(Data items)
════════════════
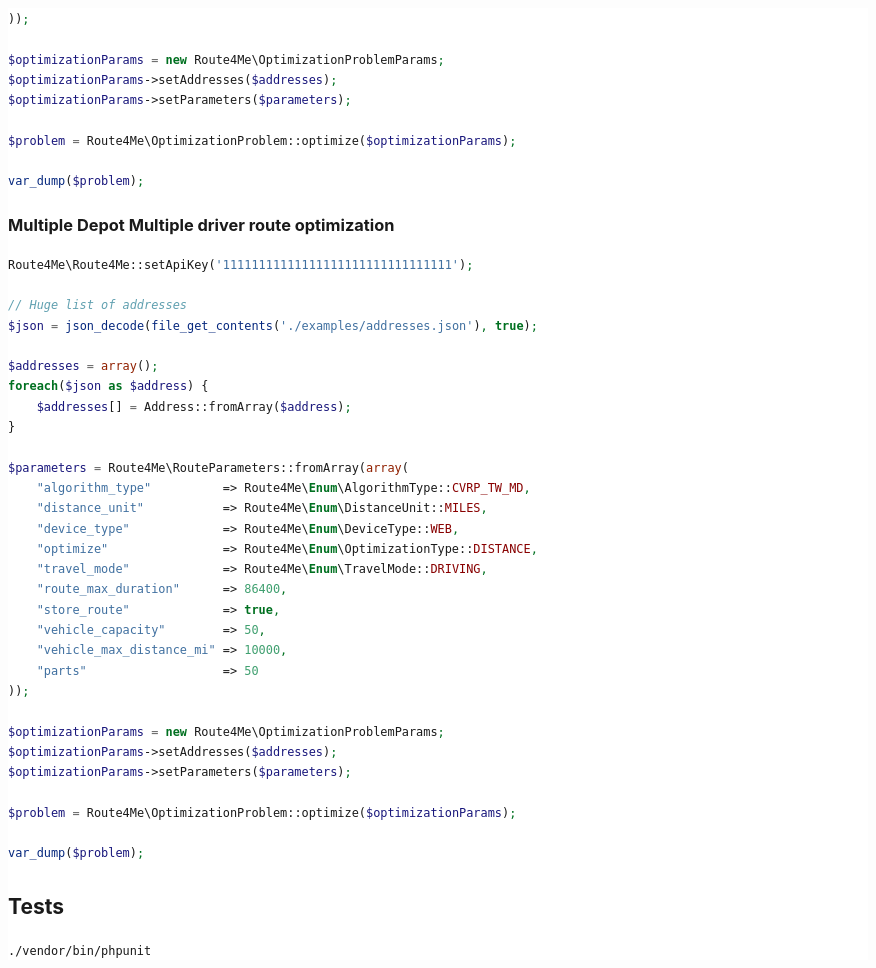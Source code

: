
 ```php
));

$optimizationParams = new Route4Me\OptimizationProblemParams;
$optimizationParams->setAddresses($addresses);
$optimizationParams->setParameters($parameters);

$problem = Route4Me\OptimizationProblem::optimize($optimizationParams);

var_dump($problem);
```

### Multiple Depot Multiple driver route optimization

```php
Route4Me\Route4Me::setApiKey('11111111111111111111111111111111');

// Huge list of addresses
$json = json_decode(file_get_contents('./examples/addresses.json'), true);

$addresses = array();
foreach($json as $address) {
    $addresses[] = Address::fromArray($address);
}

$parameters = Route4Me\RouteParameters::fromArray(array(
    "algorithm_type"          => Route4Me\Enum\AlgorithmType::CVRP_TW_MD,
    "distance_unit"           => Route4Me\Enum\DistanceUnit::MILES,
    "device_type"             => Route4Me\Enum\DeviceType::WEB,
    "optimize"                => Route4Me\Enum\OptimizationType::DISTANCE,
    "travel_mode"             => Route4Me\Enum\TravelMode::DRIVING,
    "route_max_duration"      => 86400,
    "store_route"             => true,
    "vehicle_capacity"        => 50,
    "vehicle_max_distance_mi" => 10000,
    "parts"                   => 50
));

$optimizationParams = new Route4Me\OptimizationProblemParams;
$optimizationParams->setAddresses($addresses);
$optimizationParams->setParameters($parameters);

$problem = Route4Me\OptimizationProblem::optimize($optimizationParams);

var_dump($problem);
```

## Tests

    ./vendor/bin/phpunit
════════════════
#### What to work on
Leaving the pictures behind, return every line above exactly.

#### Answer
Source code

:
 ```php
));

$optimizationParams = new Route4Me\OptimizationProblemParams;
$optimizationParams->setAddresses($addresses);
$optimizationParams->setParameters($parameters);

$problem = Route4Me\OptimizationProblem::optimize($optimizationParams);

var_dump($problem);
```

### Multiple Depot Multiple driver route optimization

```php
Route4Me\Route4Me::setApiKey('11111111111111111111111111111111');

// Huge list of addresses
$json = json_decode(file_get_contents('./examples/addresses.json'), true);

$addresses = array();
foreach($json as $address) {
    $addresses[] = Address::fromArray($address);
}

$parameters = Route4Me\RouteParameters::fromArray(array(
    "algorithm_type"          => Route4Me\Enum\AlgorithmType::CVRP_TW_MD,
    "distance_unit"           => Route4Me\Enum\DistanceUnit::MILES,
    "device_type"             => Route4Me\Enum\DeviceType::WEB,
    "optimize"                => Route4Me\Enum\OptimizationType::DISTANCE,
    "travel_mode"             => Route4Me\Enum\TravelMode::DRIVING,
    "route_max_duration"      => 86400,
    "store_route"             => true,
    "vehicle_capacity"        => 50,
    "vehicle_max_distance_mi" => 10000,
    "parts"                   => 50
));

$optimizationParams = new Route4Me\OptimizationProblemParams;
$optimizationParams->setAddresses($addresses);
$optimizationParams->setParameters($parameters);

$problem = Route4Me\OptimizationProblem::optimize($optimizationParams);

var_dump($problem);
```

## Tests

    ./vendor/bin/phpunit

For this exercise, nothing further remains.